16.9.05

La stratégie du pire

Depuis le 11 septembre 2001, on présente la menace d’al Qaïda comme protéiforme. L’ouvrage coordonné par Gilles Kepel et Jean-Pierre Milelli, avec une équipe de doctorants à Sciences-Po Paris, « Al-Qaida dans le texte », paru début septembre aux PUF, permet de ramener à une plus juste mesure la stratégie de ces « fous de l’Islam ». Cette collection de textes permet de cerner les influences de Bin Laden, notamment celle d’Abdallah Azzam, un Frère musulman palestinien qui a fini en héraut du djihad en Afghanistan pendant la guerre contre les Soviétiques. Ben Laden et Zawahiri ont radicalisé la doctrine d’Azzam pour généraliser le djihad mondial, en tous temps et en tout lieux, alors que pour Azzam, le djihad était localisé en Afghanistan. Zarkawi, dont on fait soit le quatrième « idéologue » d’al Qaïda, soit le nouveau Bin Laden, n’est en fait qu’un personnage de second ordre, plus local, basé en Irak, et de moindre envergure. Il appartient à l’« ‘Umma numérique », personnage virtuel au nom duquel la résistance sunnite en Irak — à moins que ce ne soient les communicants de l’armée américaine — sème la terreur chez les chiites. D’une certaine manière, il en va de même avec toutes les actions d’al Qaïda depuis le 11-Septembre. « Authentifier les textes de Ben Laden ou de Zawahiri, note Gilles Kepel dans le Nouvel Observateur du 1er septembre dernier [http://www.nouvelobs.com/articles/p2130/a275431.html], c’est un peu le même casse-tête qu’a un chercheur travaillant sur les manuscrits de l’Antiquité, qui ne sont bien sûr pas signés. Il ignore si telle phrase est d’Aristote ou du moine qui l’a recopiée ». Avec Internet, la médiatisation des messages de Zawahiri empêche toute authentification. Les textes circulent d’un site web islamiste à un autre, attaqués par des hackers, américains ou israéliens, qui les remplacent par des sites pornographiques.

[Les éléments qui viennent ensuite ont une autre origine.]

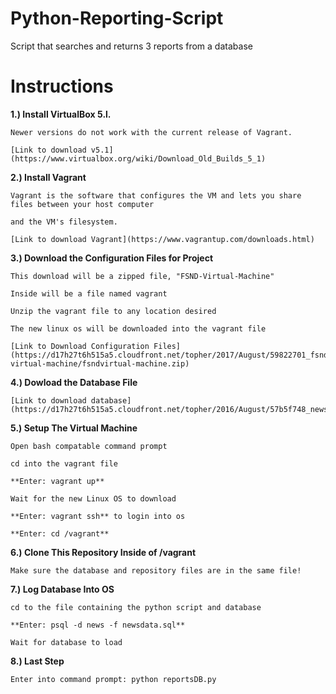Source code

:# Python-Reporting-Script
Script that searches and returns 3 reports from a database

# Instructions 
**1.) Install VirtualBox 5.l.**

    Newer versions do not work with the current release of Vagrant.
    
    [Link to download v5.1](https://www.virtualbox.org/wiki/Download_Old_Builds_5_1)
    
**2.) Install Vagrant**

    Vagrant is the software that configures the VM and lets you share files between your host computer
    
    and the VM's filesystem.
    
    [Link to download Vagrant](https://www.vagrantup.com/downloads.html)
    
**3.) Download the Configuration Files for Project**

    This download will be a zipped file, "FSND-Virtual-Machine" 
    
    Inside will be a file named vagrant
    
    Unzip the vagrant file to any location desired
    
    The new linux os will be downloaded into the vagrant file
    
    [Link to Download Configuration Files](https://d17h27t6h515a5.cloudfront.net/topher/2017/August/59822701_fsnd-virtual-machine/fsndvirtual-machine.zip)

**4.) Dowload the Database File**

    [Link to download database](https://d17h27t6h515a5.cloudfront.net/topher/2016/August/57b5f748_newsdata/newsdata.zip)
    
**5.) Setup The Virtual Machine**

    Open bash compatable command prompt
    
    cd into the vagrant file 
    
    **Enter: vagrant up**
    
    Wait for the new Linux OS to download
    
    **Enter: vagrant ssh** to login into os
    
    **Enter: cd /vagrant**

**6.) Clone This Repository Inside of /vagrant**

    Make sure the database and repository files are in the same file!
   
**7.) Log Database Into OS**

    cd to the file containing the python script and database 
    
    **Enter: psql -d news -f newsdata.sql**
    
    Wait for database to load
    
**8.) Last Step**

    Enter into command prompt: python reportsDB.py
    
    
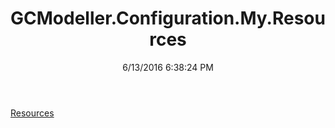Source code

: ﻿---
title: GCModeller.Configuration.My.Resources
date: 6/13/2016 6:38:24 PM
---

[Resources](T-GCModeller.Configuration.My.Resources.Resources.html)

La difficulté commence avec le terme « al Qaïda ». Il a de nombreux sens en arabe : «règle» ou la «norme». Terroriste classique, et non triomphe du nihilisme, Bin Laden s’efforce de construire ce nouvel ordre mondial qui devait émerger de la disparition du soviétisme. Quand le G8 se réunit en Ecosse et que Londres obtient les Jeux olympiques — deux jalons clés dans l’organisation du monde —, un troisième élément se superpose : les explosions londoniennes. Comme si à la règle du G8, de l’OMC et de l’olympisme se substituait la règle de ces autres altermondialistes. Le deuxième sens de « Qaïda », c’est la « base », vite assimilé à « base de données » qui, en langage Internet, signifierait réseau. Or, réseau veut aussi dire communauté : al Qaïda devient ainsi une petite ‘Umma virtuelle appelé à fixer la nouvelle règle de l’Islam. Seulement, par l’action terroriste, elle ne dépasse pas l’anarchisme. A cette différence que Ben Laden manipule le référentiel musulman, qui a bien sûr une portée beaucoup plus grande, à travers le réseau des réseaux, Internet, lui permettant une influence démultipliée par rapport à sa réelle capacité de nuisance opérationnelle.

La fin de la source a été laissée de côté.